(WHAT THIS TASK INVOLVES) Aside from the pictures, copy the listing exactly.

[Opening EXERCISE DATA section]

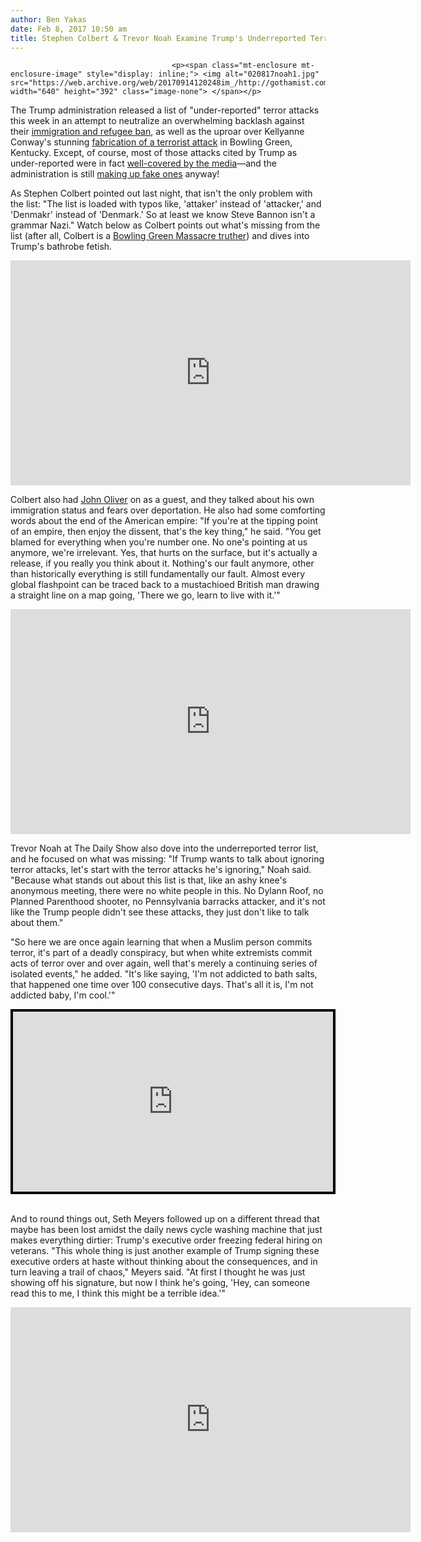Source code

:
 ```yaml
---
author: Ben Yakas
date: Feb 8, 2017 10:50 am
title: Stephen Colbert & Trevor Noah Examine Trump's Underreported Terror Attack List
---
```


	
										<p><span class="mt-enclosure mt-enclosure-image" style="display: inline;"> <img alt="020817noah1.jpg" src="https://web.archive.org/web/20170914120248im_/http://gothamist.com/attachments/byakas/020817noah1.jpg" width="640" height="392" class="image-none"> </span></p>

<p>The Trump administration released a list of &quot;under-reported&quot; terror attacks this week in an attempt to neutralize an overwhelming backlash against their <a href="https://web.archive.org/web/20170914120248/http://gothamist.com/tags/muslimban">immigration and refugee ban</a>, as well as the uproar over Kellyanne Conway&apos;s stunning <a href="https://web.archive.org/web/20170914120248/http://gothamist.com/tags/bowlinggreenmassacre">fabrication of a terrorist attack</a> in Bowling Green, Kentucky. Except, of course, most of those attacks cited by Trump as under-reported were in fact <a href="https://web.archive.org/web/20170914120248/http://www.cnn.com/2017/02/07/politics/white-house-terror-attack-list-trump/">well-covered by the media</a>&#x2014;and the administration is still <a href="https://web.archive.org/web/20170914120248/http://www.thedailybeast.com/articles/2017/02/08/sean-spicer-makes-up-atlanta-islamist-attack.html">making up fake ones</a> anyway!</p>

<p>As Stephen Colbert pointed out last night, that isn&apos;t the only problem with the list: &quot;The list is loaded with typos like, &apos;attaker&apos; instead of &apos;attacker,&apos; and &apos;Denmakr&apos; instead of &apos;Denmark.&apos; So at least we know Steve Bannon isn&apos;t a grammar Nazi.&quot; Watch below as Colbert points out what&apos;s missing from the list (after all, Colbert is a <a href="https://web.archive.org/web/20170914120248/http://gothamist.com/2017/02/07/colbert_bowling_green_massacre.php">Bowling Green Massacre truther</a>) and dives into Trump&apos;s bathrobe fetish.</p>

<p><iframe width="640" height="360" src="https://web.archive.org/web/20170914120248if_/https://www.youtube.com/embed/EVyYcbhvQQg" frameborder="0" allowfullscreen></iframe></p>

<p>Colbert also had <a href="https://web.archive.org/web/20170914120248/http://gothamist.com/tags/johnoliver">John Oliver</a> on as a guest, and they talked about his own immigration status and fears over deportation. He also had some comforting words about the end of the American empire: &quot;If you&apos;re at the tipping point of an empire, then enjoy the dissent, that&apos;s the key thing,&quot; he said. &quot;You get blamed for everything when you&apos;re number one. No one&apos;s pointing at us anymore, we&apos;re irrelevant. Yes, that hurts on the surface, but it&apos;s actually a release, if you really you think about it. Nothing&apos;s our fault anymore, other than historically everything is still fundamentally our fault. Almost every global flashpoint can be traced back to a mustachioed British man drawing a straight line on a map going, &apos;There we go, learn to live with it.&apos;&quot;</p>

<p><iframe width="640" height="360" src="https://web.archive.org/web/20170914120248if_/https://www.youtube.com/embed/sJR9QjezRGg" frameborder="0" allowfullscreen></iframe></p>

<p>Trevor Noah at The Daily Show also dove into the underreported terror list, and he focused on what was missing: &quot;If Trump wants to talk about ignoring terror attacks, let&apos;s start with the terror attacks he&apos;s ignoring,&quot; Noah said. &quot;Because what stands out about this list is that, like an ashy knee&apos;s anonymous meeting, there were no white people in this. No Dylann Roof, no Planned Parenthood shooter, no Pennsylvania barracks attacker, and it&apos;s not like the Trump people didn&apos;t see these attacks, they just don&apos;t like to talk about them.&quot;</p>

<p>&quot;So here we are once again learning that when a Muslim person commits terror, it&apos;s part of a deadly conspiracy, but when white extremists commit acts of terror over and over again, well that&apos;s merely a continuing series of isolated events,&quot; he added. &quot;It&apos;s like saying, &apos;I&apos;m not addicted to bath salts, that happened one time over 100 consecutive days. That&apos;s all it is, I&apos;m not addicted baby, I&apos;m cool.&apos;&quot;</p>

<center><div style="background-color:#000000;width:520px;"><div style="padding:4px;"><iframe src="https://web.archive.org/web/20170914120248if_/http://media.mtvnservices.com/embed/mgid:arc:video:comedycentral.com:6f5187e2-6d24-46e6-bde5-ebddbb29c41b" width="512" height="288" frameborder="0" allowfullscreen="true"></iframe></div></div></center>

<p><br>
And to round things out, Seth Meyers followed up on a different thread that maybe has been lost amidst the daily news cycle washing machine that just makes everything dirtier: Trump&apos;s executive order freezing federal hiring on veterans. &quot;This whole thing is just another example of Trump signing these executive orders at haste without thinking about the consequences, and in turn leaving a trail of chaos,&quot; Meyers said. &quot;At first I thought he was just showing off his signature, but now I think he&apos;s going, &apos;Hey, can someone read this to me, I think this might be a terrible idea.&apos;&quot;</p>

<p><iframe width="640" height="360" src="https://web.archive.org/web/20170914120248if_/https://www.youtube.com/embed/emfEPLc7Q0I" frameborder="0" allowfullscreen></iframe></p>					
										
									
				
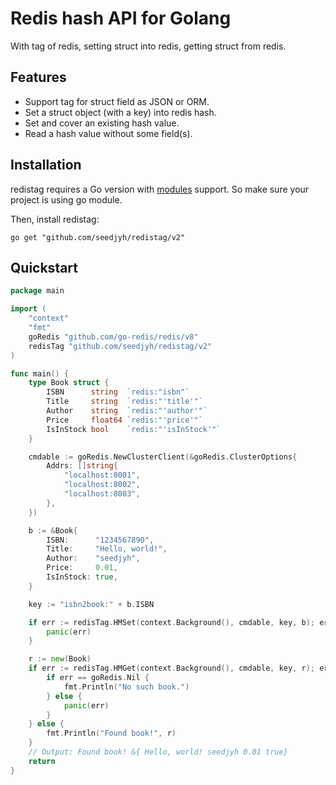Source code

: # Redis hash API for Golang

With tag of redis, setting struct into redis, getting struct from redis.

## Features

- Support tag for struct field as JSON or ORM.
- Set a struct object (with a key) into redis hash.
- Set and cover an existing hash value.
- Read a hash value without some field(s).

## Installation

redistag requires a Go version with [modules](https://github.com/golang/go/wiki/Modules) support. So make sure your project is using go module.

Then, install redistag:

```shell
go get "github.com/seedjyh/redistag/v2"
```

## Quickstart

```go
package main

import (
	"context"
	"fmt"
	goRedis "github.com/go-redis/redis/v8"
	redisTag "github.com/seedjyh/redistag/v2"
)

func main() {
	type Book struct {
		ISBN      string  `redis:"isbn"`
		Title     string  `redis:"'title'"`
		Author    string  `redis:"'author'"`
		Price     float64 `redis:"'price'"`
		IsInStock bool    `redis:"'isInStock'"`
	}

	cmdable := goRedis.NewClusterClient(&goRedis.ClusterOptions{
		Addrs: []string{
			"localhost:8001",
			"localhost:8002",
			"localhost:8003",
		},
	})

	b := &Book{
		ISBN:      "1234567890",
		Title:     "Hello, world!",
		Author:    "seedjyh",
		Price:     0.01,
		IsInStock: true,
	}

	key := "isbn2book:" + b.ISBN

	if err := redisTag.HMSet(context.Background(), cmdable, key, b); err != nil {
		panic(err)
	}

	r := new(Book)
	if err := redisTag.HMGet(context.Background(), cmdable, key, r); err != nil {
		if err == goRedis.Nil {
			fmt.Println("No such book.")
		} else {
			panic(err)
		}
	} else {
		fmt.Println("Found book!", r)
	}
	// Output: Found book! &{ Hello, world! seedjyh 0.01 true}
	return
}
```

[Closing EXERCISE DATA section]

(RESULT OF THE EXERCISE)
Source code

:
 ```yaml
---
author: Ben Yakas
date: Feb 8, 2017 10:50 am
title: Stephen Colbert & Trevor Noah Examine Trump's Underreported Terror Attack List
---
```


	
										<p><span class="mt-enclosure mt-enclosure-image" style="display: inline;"> <img alt="020817noah1.jpg" src="https://web.archive.org/web/20170914120248im_/http://gothamist.com/attachments/byakas/020817noah1.jpg" width="640" height="392" class="image-none"> </span></p>

<p>The Trump administration released a list of &quot;under-reported&quot; terror attacks this week in an attempt to neutralize an overwhelming backlash against their <a href="https://web.archive.org/web/20170914120248/http://gothamist.com/tags/muslimban">immigration and refugee ban</a>, as well as the uproar over Kellyanne Conway&apos;s stunning <a href="https://web.archive.org/web/20170914120248/http://gothamist.com/tags/bowlinggreenmassacre">fabrication of a terrorist attack</a> in Bowling Green, Kentucky. Except, of course, most of those attacks cited by Trump as under-reported were in fact <a href="https://web.archive.org/web/20170914120248/http://www.cnn.com/2017/02/07/politics/white-house-terror-attack-list-trump/">well-covered by the media</a>&#x2014;and the administration is still <a href="https://web.archive.org/web/20170914120248/http://www.thedailybeast.com/articles/2017/02/08/sean-spicer-makes-up-atlanta-islamist-attack.html">making up fake ones</a> anyway!</p>

<p>As Stephen Colbert pointed out last night, that isn&apos;t the only problem with the list: &quot;The list is loaded with typos like, &apos;attaker&apos; instead of &apos;attacker,&apos; and &apos;Denmakr&apos; instead of &apos;Denmark.&apos; So at least we know Steve Bannon isn&apos;t a grammar Nazi.&quot; Watch below as Colbert points out what&apos;s missing from the list (after all, Colbert is a <a href="https://web.archive.org/web/20170914120248/http://gothamist.com/2017/02/07/colbert_bowling_green_massacre.php">Bowling Green Massacre truther</a>) and dives into Trump&apos;s bathrobe fetish.</p>

<p><iframe width="640" height="360" src="https://web.archive.org/web/20170914120248if_/https://www.youtube.com/embed/EVyYcbhvQQg" frameborder="0" allowfullscreen></iframe></p>

<p>Colbert also had <a href="https://web.archive.org/web/20170914120248/http://gothamist.com/tags/johnoliver">John Oliver</a> on as a guest, and they talked about his own immigration status and fears over deportation. He also had some comforting words about the end of the American empire: &quot;If you&apos;re at the tipping point of an empire, then enjoy the dissent, that&apos;s the key thing,&quot; he said. &quot;You get blamed for everything when you&apos;re number one. No one&apos;s pointing at us anymore, we&apos;re irrelevant. Yes, that hurts on the surface, but it&apos;s actually a release, if you really you think about it. Nothing&apos;s our fault anymore, other than historically everything is still fundamentally our fault. Almost every global flashpoint can be traced back to a mustachioed British man drawing a straight line on a map going, &apos;There we go, learn to live with it.&apos;&quot;</p>

<p><iframe width="640" height="360" src="https://web.archive.org/web/20170914120248if_/https://www.youtube.com/embed/sJR9QjezRGg" frameborder="0" allowfullscreen></iframe></p>

<p>Trevor Noah at The Daily Show also dove into the underreported terror list, and he focused on what was missing: &quot;If Trump wants to talk about ignoring terror attacks, let&apos;s start with the terror attacks he&apos;s ignoring,&quot; Noah said. &quot;Because what stands out about this list is that, like an ashy knee&apos;s anonymous meeting, there were no white people in this. No Dylann Roof, no Planned Parenthood shooter, no Pennsylvania barracks attacker, and it&apos;s not like the Trump people didn&apos;t see these attacks, they just don&apos;t like to talk about them.&quot;</p>

<p>&quot;So here we are once again learning that when a Muslim person commits terror, it&apos;s part of a deadly conspiracy, but when white extremists commit acts of terror over and over again, well that&apos;s merely a continuing series of isolated events,&quot; he added. &quot;It&apos;s like saying, &apos;I&apos;m not addicted to bath salts, that happened one time over 100 consecutive days. That&apos;s all it is, I&apos;m not addicted baby, I&apos;m cool.&apos;&quot;</p>

<center><div style="background-color:#000000;width:520px;"><div style="padding:4px;"><iframe src="https://web.archive.org/web/20170914120248if_/http://media.mtvnservices.com/embed/mgid:arc:video:comedycentral.com:6f5187e2-6d24-46e6-bde5-ebddbb29c41b" width="512" height="288" frameborder="0" allowfullscreen="true"></iframe></div></div></center>

<p><br>
And to round things out, Seth Meyers followed up on a different thread that maybe has been lost amidst the daily news cycle washing machine that just makes everything dirtier: Trump&apos;s executive order freezing federal hiring on veterans. &quot;This whole thing is just another example of Trump signing these executive orders at haste without thinking about the consequences, and in turn leaving a trail of chaos,&quot; Meyers said. &quot;At first I thought he was just showing off his signature, but now I think he&apos;s going, &apos;Hey, can someone read this to me, I think this might be a terrible idea.&apos;&quot;</p>

<p><iframe width="640" height="360" src="https://web.archive.org/web/20170914120248if_/https://www.youtube.com/embed/emfEPLc7Q0I" frameborder="0" allowfullscreen></iframe></p>					
										
									
				
Source code

: # Redis hash API for Golang

With tag of redis, setting struct into redis, getting struct from redis.

## Features

- Support tag for struct field as JSON or ORM.
- Set a struct object (with a key) into redis hash.
- Set and cover an existing hash value.
- Read a hash value without some field(s).

## Installation

redistag requires a Go version with [modules](https://github.com/golang/go/wiki/Modules) support. So make sure your project is using go module.

Then, install redistag:

```shell
go get "github.com/seedjyh/redistag/v2"
```

## Quickstart

```go
package main

import (
	"context"
	"fmt"
	goRedis "github.com/go-redis/redis/v8"
	redisTag "github.com/seedjyh/redistag/v2"
)

func main() {
	type Book struct {
		ISBN      string  `redis:"isbn"`
		Title     string  `redis:"'title'"`
		Author    string  `redis:"'author'"`
		Price     float64 `redis:"'price'"`
		IsInStock bool    `redis:"'isInStock'"`
	}

	cmdable := goRedis.NewClusterClient(&goRedis.ClusterOptions{
		Addrs: []string{
			"localhost:8001",
			"localhost:8002",
			"localhost:8003",
		},
	})

	b := &Book{
		ISBN:      "1234567890",
		Title:     "Hello, world!",
		Author:    "seedjyh",
		Price:     0.01,
		IsInStock: true,
	}

	key := "isbn2book:" + b.ISBN

	if err := redisTag.HMSet(context.Background(), cmdable, key, b); err != nil {
		panic(err)
	}

	r := new(Book)
	if err := redisTag.HMGet(context.Background(), cmdable, key, r); err != nil {
		if err == goRedis.Nil {
			fmt.Println("No such book.")
		} else {
			panic(err)
		}
	} else {
		fmt.Println("Found book!", r)
	}
	// Output: Found book! &{ Hello, world! seedjyh 0.01 true}
	return
}
```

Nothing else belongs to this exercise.